**EXERCISE BRIEF**
Your output should consist of the lines from the first line of the records below through the one with "A lot of research", exactly, minus the pictures.

++++++++++++++++++++

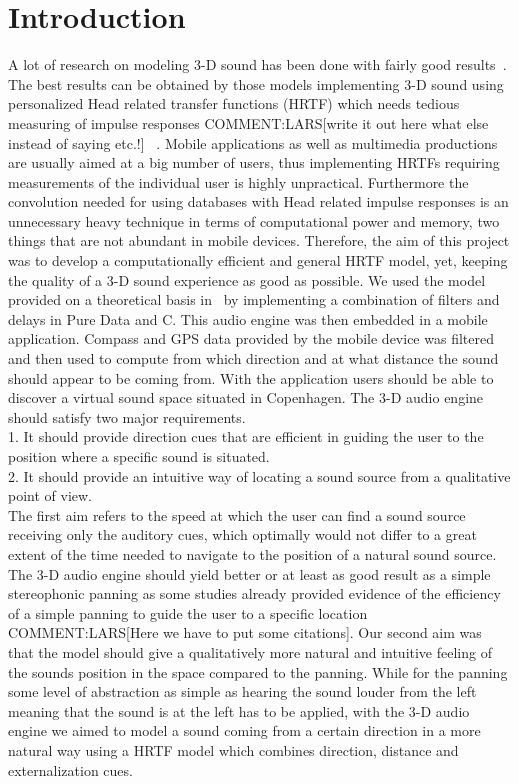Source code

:\documentclass[journal]{IEEEtran}
\begin{document}
\section{Introduction}
A lot of research on modeling 3-D sound has been done with fairly good results~\cite{begault19943}. The best results can be obtained by those models implementing 3-D sound using personalized Head related transfer functions (HRTF) which needs tedious measuring of impulse responses COMMENT:LARS[write it out here what else instead of saying etc.!] ~\cite{Meshram2014}. Mobile applications as well as multimedia productions are usually aimed at a big number of users, thus implementing HRTFs requiring measurements of the individual user is highly unpractical. Furthermore the convolution needed for using databases with Head related impulse responses is an unnecessary heavy technique in terms of computational power and memory, two things that are not abundant in mobile devices. Therefore, the aim of this project was to develop a computationally efficient and general HRTF model, yet, keeping the quality of a 3-D sound experience as good as possible. We used the model provided on a theoretical basis in~\cite{Brown1997} by implementing a combination of filters and delays in Pure Data and C. This audio engine was then embedded in a mobile application. Compass and GPS data provided by the mobile device was filtered and then used to compute from which direction and at what distance the sound should appear to be coming from. With the application users should be able to discover a virtual sound space situated in Copenhagen. The 3-D audio engine should satisfy two major requirements. 
\\1. It should provide direction cues that are efficient in guiding the user to the position where a specific sound is situated.\\2. It should provide an intuitive way of locating a sound source from a qualitative point of view. \\The first aim refers to the speed at which the user can find a sound source receiving only the auditory cues, which optimally would not differ to a great extent of the time needed to navigate to the position of a natural sound source. The 3-D audio engine should yield better or at least as good result as a simple stereophonic panning as some studies already provided evidence of the efficiency of a simple panning to guide the user to a specific location COMMENT:LARS[Here we have to put some citations]\cite{}. Our second aim was that the model should give a qualitatively more natural and intuitive feeling of the sounds position in the space compared to the panning. While for the panning some level of abstraction as simple as hearing the sound louder from the left meaning that the sound is at the left has to be applied, with the 3-D audio engine we aimed to model a sound coming from a certain direction in a more natural way using a HRTF model which combines direction, distance and externalization cues.
\end{document}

++++++++++++++++++++

**EXERCISE RESULT**
Source code

:\documentclass[journal]{IEEEtran}
\begin{document}
\section{Introduction}
A lot of research on modeling 3-D sound has been done with fairly good results~\cite{begault19943}. The best results can be obtained by those models implementing 3-D sound using personalized Head related transfer functions (HRTF) which needs tedious measuring of impulse responses COMMENT:LARS[write it out here what else instead of saying etc.!] ~\cite{Meshram2014}. Mobile applications as well as multimedia productions are usually aimed at a big number of users, thus implementing HRTFs requiring measurements of the individual user is highly unpractical. Furthermore the convolution needed for using databases with Head related impulse responses is an unnecessary heavy technique in terms of computational power and memory, two things that are not abundant in mobile devices. Therefore, the aim of this project was to develop a computationally efficient and general HRTF model, yet, keeping the quality of a 3-D sound experience as good as possible. We used the model provided on a theoretical basis in~\cite{Brown1997} by implementing a combination of filters and delays in Pure Data and C. This audio engine was then embedded in a mobile application. Compass and GPS data provided by the mobile device was filtered and then used to compute from which direction and at what distance the sound should appear to be coming from. With the application users should be able to discover a virtual sound space situated in Copenhagen. The 3-D audio engine should satisfy two major requirements. 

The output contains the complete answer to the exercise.